What you are asked to do
Report the count of lines below that include "String", without any other text.

Material shown
_ _ _
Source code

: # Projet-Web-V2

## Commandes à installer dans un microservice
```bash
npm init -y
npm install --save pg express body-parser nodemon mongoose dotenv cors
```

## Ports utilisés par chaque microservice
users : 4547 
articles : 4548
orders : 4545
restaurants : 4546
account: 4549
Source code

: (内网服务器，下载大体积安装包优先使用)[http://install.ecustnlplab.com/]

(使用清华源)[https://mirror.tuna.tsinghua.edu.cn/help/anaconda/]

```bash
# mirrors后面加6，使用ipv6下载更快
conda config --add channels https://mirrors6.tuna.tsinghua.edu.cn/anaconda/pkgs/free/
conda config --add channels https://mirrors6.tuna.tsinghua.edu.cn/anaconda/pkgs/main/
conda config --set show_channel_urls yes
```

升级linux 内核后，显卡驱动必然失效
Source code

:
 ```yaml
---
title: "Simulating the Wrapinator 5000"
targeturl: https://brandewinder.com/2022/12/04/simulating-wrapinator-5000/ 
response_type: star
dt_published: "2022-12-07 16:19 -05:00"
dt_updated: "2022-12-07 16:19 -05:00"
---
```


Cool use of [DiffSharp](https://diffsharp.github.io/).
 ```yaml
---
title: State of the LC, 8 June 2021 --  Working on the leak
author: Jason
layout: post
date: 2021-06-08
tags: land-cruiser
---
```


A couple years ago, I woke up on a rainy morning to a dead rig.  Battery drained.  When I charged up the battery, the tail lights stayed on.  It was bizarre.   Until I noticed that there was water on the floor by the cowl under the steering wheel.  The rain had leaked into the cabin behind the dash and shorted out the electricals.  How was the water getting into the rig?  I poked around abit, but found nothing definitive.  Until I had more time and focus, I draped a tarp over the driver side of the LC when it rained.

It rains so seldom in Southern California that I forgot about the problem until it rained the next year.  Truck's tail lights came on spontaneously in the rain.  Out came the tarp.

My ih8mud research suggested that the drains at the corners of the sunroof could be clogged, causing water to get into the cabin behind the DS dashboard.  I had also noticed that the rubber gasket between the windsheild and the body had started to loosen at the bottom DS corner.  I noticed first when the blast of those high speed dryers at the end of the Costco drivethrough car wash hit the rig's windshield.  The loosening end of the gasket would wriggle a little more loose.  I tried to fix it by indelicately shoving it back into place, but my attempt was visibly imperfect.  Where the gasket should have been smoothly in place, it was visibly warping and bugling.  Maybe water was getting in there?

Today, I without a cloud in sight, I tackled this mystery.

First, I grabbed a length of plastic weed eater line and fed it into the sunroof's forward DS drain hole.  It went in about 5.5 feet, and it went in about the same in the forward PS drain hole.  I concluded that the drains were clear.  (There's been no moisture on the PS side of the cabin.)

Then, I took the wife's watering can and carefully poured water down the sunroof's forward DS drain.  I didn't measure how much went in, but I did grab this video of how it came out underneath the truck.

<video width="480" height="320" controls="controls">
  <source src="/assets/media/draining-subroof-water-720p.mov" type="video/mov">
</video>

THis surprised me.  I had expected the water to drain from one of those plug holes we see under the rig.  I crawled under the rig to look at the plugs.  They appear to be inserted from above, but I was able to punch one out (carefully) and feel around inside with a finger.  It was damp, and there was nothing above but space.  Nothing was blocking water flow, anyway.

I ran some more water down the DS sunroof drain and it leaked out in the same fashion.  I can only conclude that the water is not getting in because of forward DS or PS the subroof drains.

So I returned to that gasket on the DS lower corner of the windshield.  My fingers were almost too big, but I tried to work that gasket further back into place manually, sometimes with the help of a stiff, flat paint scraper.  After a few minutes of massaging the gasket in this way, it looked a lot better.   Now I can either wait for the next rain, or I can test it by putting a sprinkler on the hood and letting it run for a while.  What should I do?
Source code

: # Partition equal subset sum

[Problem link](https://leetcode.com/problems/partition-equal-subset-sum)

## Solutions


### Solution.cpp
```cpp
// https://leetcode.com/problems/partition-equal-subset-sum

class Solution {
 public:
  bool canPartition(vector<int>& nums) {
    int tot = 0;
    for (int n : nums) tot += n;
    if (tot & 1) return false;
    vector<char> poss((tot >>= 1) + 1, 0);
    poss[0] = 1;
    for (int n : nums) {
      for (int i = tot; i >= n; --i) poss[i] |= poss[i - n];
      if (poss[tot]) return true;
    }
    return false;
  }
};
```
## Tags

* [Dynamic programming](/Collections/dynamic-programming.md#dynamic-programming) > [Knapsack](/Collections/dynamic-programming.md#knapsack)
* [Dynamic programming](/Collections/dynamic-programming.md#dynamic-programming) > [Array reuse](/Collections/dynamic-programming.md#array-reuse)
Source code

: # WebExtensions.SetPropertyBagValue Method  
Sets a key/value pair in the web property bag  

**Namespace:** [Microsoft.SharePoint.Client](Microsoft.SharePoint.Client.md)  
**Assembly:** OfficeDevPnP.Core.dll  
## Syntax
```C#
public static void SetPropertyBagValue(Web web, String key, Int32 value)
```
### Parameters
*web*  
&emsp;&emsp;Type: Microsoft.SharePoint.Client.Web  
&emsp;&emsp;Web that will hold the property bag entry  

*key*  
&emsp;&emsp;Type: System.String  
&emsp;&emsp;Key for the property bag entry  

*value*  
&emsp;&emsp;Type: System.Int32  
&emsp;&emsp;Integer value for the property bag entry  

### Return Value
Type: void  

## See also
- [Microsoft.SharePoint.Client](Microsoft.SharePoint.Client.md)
_ _ _
Solved exercise
2